TASK BRIEF => Whenever a line below includes "boundary", add it to the tally, then give the total and nothing more.

Rendered images with source text:
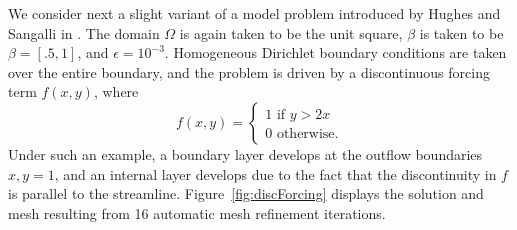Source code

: We consider next a slight variant of a model problem introduced by Hughes and Sangalli in \cite{HughesVMS}.  The domain $\Omega$ is again taken to be the unit square, $\beta$ is taken to be $\beta = [.5,1]$, and $\epsilon = 10^{-3}$.  Homogeneous Dirichlet boundary conditions are taken over the entire boundary, and the problem is driven by a discontinuous forcing term $f(x,y)$, where
\[
f(x,y) = \begin{cases}
1 \text{ if } y > 2x \\
0 \text{ otherwise}.
\end{cases}
\]
Under such an example, a boundary layer develops at the outflow boundaries $x,y = 1$, and an internal layer develops due to the fact that the discontinuity in $f$ is parallel to the streamline.  Figure~\ref{fig:discForcing} displays the solution and mesh resulting from 16 automatic mesh refinement iterations.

RESPONSE => 2